L’ancien ‘’Kadihine’’, idéologue du Mouvement National Démocratique (MND) et enfin éminence grise de l’UFP espérait peut-être ne jamais avoir à en arriver là. Si seulement ses amis Arabes, auprès desquels il chemina si longuement dans un combat commun, avaient su l’observer, le lire en lisant entre ses lignes depuis toutes ses années, ils se seraient alors rendus compte que leur frère d’arme souffrait, souffre énormément de cette lutte intérieure qu’il livrait en lui-même, pour que le cri de colère qui, en lui sourdait, ne perçât, tout à la fois déchirant et terrible.
S’ils avaient deviné le malaise ontologique de leurs indéfectible camarade, peut être auraient-ils crié à sa place et lui auraient-ils évité cette hypertension nerveuse et au-delà lui, auraient-ils évité à la scène politique mauritanienne cette polarisation dangereuse dans laquelle elle s’engage à présent. Mais le regard fixé ailleurs, ils n’ont pas vu que leur « frère » souffrait, souffrait…

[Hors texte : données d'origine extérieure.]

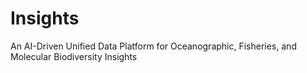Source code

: # Insights
An AI-Driven Unified Data Platform for Oceanographic, Fisheries, and Molecular Biodiversity Insights

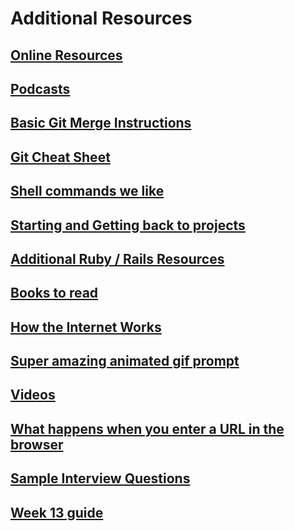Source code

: # Additional Resources

## [Online Resources](/handbook/resources/online-resources)

## [Podcasts](/handbook/resources/podcasts)

## [Basic Git Merge Instructions](/handbook/resources/basic-git-merge)

## [Git Cheat Sheet](/handbook/resources/Git-Cheat-Sheet.md)

## [Shell commands we like](/handbook/resources/bash/commands-we-like)

## [Starting and Getting back to projects](/handbook/resources/working-on-projects/index)

## [Additional Ruby / Rails Resources](/handbook/resources/additional-rails-resources)

## [Books to read](/handbook/resources/books-to-read)

## [How the Internet Works](/handbook/resources/security-now-must-watch)

## [Super amazing animated gif prompt](/handbook/resources/super-amazing-animated-shell-prompt)

## [Videos](/handbook/resources/videos)

## [What happens when you enter a URL in the browser](/handbook/resources/what-happens-when-enter-url-in-browser)

## [Sample Interview Questions](/handbook/resources/interview-practice/sample-questions)

## [Week 13 guide](/handbook/resources/week-13)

Aussi contrairement à beaucoup qui accusent l’éminent professeur et avocat d’avoir employé trop tard les bons qualificatifs pour décrire le racisme institutionnalisé en Mauritanie, moi je voudrais juste lui rendre un hommage que je veux le plus vibrant. Oui, cher collègue et aîné, mieux vaut tard que jamais. Aussi je vous prie d’agréer, par ces modestes lignes l’expression de la gratitude qui m’anime.